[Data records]
=== Section Start ===

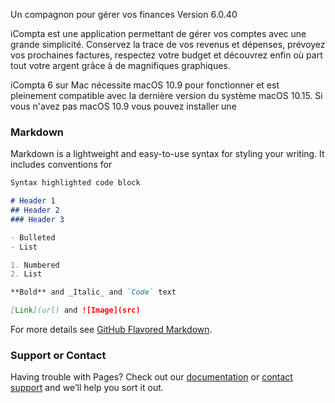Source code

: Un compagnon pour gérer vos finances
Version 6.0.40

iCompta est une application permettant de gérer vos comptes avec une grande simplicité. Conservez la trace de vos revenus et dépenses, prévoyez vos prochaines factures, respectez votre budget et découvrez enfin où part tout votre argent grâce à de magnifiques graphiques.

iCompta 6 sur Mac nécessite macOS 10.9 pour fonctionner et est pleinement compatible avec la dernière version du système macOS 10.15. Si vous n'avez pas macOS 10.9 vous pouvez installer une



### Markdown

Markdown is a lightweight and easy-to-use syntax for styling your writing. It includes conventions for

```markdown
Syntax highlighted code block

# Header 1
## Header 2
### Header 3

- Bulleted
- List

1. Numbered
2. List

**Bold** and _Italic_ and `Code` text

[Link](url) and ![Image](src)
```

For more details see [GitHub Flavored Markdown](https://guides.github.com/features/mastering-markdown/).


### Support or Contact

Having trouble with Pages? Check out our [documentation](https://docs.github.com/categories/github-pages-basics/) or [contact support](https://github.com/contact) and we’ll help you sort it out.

=== Section End ===
=== Section Start ===

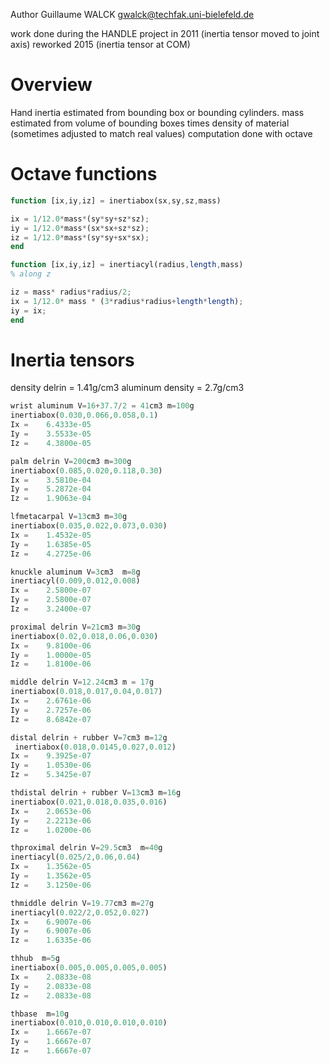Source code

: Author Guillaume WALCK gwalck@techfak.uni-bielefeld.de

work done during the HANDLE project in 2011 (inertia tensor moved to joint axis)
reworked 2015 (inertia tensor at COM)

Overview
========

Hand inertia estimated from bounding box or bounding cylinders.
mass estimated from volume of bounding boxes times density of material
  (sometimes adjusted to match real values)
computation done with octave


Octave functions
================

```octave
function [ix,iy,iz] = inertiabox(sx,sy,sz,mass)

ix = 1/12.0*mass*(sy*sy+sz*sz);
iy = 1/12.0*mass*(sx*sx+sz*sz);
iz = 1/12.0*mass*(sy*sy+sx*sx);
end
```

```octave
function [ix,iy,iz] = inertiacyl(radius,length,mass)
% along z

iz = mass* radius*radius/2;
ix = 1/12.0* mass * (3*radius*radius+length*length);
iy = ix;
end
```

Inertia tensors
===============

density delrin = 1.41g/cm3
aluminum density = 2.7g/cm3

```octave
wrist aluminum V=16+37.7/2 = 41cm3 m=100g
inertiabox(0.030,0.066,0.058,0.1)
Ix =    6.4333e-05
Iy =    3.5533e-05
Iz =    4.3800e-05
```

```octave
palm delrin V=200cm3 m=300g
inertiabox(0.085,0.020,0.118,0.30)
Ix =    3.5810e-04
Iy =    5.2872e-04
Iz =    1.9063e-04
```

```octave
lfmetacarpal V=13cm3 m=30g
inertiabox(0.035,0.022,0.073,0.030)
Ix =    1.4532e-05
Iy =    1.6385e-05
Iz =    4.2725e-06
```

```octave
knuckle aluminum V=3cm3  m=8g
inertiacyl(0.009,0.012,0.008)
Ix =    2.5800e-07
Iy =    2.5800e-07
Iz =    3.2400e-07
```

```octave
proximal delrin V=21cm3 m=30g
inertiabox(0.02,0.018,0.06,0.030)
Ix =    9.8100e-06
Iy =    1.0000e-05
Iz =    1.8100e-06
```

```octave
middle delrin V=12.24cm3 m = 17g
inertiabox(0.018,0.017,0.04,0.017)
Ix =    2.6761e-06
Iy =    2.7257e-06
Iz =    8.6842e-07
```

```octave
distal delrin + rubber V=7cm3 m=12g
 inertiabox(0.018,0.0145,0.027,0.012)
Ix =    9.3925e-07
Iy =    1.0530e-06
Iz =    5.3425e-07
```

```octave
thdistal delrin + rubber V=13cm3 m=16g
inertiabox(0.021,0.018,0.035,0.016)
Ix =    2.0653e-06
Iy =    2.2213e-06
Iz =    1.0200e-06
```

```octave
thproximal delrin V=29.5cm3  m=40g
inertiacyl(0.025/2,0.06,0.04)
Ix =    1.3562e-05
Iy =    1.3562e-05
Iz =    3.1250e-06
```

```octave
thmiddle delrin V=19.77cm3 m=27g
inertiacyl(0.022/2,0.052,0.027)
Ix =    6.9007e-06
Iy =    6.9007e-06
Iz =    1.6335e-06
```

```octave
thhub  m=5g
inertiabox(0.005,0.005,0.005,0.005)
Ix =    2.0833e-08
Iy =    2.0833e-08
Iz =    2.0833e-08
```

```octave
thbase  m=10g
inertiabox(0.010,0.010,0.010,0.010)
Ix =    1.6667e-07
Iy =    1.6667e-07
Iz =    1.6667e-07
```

=== Section End ===

**TASK DETAILS**
Scan the data above and copy every line with "done" in it.

**TASK OUTPUT**
work done during the HANDLE project in 2011 (inertia tensor moved to joint axis)
computation done with octave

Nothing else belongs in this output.